Intel realized it had to rethink the traditional relationship when the decision to exit the business for producing dynamic random access memory (DRAM) forced the company to cut its work force by 30 percent and shut down eight plants in 1985. Since that time, Intel has emphasized its "own your career" philosophy, believing that people development has to keep up with changes in business technology.
Innovative processes and programs have been designed to meet business requirements, support the new philosophy and establish a balanced relationship. First of all, the company committed to open communication. Employees receive an update on the state of the business every quarter. It commences with a video explanation of the most recent financial results, a fairly open and detailed discussion of the market and challenges looking forward and a summary of the marching orders for the next 180 days, presented in the context of changing skill requirements.

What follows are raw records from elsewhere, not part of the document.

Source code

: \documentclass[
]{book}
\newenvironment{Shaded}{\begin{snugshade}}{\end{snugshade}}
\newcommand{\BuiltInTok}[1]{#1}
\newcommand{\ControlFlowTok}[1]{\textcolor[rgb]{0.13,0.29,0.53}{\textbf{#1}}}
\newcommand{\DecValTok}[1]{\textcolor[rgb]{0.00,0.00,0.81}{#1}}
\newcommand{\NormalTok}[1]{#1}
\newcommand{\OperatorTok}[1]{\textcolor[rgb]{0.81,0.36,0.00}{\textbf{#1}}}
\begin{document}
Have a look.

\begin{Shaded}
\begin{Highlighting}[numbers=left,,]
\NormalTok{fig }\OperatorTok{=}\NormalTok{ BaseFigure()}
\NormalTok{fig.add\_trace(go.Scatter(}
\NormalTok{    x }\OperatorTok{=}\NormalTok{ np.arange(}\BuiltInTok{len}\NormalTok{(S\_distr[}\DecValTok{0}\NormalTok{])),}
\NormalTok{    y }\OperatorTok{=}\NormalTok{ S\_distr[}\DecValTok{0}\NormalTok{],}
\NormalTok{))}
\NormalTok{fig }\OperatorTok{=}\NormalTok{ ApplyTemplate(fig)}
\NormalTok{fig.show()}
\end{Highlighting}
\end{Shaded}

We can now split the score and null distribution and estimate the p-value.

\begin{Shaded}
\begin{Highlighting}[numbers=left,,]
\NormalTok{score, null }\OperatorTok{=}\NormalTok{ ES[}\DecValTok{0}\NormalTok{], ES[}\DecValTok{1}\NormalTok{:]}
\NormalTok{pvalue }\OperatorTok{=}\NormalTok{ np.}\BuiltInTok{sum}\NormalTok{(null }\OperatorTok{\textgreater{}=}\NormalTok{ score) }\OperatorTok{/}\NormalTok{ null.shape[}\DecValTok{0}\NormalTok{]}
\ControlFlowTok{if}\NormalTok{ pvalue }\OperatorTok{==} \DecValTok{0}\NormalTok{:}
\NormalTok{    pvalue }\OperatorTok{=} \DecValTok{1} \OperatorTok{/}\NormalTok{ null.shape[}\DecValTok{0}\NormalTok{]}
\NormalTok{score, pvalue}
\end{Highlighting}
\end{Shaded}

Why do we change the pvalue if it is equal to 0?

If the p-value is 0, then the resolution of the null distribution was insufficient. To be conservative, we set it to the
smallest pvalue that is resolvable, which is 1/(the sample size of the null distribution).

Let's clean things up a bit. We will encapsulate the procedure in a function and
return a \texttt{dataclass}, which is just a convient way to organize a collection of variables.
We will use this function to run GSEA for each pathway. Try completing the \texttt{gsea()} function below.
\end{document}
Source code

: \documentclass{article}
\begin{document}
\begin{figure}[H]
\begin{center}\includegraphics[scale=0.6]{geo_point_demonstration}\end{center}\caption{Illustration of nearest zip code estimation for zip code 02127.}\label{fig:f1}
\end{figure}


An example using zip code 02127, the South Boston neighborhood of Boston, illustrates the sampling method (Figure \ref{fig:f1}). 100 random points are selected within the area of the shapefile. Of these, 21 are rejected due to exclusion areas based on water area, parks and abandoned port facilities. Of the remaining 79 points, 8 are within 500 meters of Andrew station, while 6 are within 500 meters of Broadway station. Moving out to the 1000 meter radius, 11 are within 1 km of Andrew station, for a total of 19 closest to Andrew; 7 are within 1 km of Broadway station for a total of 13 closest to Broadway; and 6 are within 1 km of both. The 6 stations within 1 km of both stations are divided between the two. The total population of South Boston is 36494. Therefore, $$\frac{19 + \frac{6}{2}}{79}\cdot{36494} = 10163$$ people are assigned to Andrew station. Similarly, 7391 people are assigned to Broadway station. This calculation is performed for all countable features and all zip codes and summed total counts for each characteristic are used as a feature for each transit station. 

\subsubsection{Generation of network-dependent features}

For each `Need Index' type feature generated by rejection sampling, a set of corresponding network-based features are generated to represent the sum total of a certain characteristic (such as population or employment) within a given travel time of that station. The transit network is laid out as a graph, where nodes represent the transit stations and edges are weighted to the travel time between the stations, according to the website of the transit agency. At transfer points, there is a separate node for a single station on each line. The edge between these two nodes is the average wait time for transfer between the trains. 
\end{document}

The chief executive is involved in the delivery of the corporate part of the message. It then cascades down into the organization, rather than getting distributed centrally. To reinforce the importance of the communication process, a survey is sent out every quarter asking each employee to evaluate the video, the corporate part of the presentation, the length of the presentation and the effectiveness of his own manager's presentation.
Intel also accelerated its investment in training, so that it now spends 6 percent of its annual payroll on programs that range from technology and management issues to corporate values and culture. A stunning 2,800 courses are provided, and senior managers get up before the blackboard and teach at least once every quarter.
The company, which added 9,500 people to its rolls in 1995, has an extremely active internal posting program to help employees evaluate career options. Almost all jobs are posted and accessed on computers. Employees can get their names in the hopper simply by sending an E-mail to the job owner. Guidelines have been established, and an employee is encouraged to tell his or her manager that he or she is applying for a particular job. The current manager can overrule a move because of critical skill requirements, but this doesn't happen very often. Managers don't want to see good people leave the company, so they support the program voluntarily.
At Intel, each employee receives a formal annual review. During this review, individuals are told three things:
1) how they rate against expectations of the job -- outstanding, successful or improvement required;
2) how they rank against others performing similar work -- top, middle or lower third;
3) how they are trending -- faster, equal to or slower than others. If there are sustained performance problems, a corrective action plan is developed with a timetable of three to six months. Feedback on a 360-degree basis is given to everyone, even the C.E.O.